EXERCISE AIM -> Every line of the following records that includes "things" should be copied.

▼

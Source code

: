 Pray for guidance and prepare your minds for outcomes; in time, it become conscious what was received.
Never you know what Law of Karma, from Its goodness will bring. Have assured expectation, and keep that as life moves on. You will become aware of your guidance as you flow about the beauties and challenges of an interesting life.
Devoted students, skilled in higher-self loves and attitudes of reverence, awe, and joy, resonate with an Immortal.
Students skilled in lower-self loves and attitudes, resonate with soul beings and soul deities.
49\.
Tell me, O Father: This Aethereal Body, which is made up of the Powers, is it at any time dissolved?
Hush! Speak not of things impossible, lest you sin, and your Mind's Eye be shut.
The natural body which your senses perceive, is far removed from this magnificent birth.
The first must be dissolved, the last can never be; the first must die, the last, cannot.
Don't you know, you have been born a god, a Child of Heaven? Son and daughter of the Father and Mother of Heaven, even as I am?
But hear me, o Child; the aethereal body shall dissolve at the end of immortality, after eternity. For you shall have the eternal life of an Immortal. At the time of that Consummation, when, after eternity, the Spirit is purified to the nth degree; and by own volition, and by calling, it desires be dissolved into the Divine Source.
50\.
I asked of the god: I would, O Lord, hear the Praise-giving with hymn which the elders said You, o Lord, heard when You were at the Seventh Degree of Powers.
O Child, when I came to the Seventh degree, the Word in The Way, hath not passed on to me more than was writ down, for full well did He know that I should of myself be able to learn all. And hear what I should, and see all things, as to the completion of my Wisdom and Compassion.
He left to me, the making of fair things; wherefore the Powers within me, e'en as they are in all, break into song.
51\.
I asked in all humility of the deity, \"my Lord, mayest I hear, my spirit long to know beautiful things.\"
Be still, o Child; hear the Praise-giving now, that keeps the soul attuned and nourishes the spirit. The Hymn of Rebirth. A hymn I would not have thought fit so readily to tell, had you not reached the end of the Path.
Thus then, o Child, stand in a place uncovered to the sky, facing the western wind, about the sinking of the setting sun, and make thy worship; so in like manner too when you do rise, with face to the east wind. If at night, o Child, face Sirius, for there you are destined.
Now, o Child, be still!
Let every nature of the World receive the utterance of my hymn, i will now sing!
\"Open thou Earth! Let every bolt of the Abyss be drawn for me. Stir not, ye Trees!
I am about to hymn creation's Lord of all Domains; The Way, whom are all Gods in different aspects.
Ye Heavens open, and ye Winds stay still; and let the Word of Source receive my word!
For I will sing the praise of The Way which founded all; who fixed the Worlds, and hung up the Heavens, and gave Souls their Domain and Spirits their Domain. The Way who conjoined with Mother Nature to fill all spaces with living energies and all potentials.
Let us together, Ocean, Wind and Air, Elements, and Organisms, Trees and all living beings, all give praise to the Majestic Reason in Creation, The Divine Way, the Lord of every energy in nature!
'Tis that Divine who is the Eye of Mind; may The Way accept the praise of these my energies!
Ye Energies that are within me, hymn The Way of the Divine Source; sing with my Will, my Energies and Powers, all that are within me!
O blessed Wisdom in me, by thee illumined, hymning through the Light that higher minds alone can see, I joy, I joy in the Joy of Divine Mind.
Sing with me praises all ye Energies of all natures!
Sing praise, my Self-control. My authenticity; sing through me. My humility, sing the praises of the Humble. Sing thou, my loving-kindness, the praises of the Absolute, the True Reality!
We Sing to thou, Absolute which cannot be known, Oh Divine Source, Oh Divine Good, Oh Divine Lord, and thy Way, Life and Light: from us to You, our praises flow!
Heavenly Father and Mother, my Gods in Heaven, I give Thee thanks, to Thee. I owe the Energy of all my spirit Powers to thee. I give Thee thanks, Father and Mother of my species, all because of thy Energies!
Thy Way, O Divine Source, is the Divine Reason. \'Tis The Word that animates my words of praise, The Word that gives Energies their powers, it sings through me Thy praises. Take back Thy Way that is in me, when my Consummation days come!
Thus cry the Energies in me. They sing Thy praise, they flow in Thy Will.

▲

RESULT FOR THIS EXERCISE ->
Hush! Speak not of things impossible, lest you sin, and your Mind's Eye be shut.
O Child, when I came to the Seventh degree, the Word in The Way, hath not passed on to me more than was writ down, for full well did He know that I should of myself be able to learn all. And hear what I should, and see all things, as to the completion of my Wisdom and Compassion.
He left to me, the making of fair things; wherefore the Powers within me, e'en as they are in all, break into song.
I asked in all humility of the deity, \"my Lord, mayest I hear, my spirit long to know beautiful things.\"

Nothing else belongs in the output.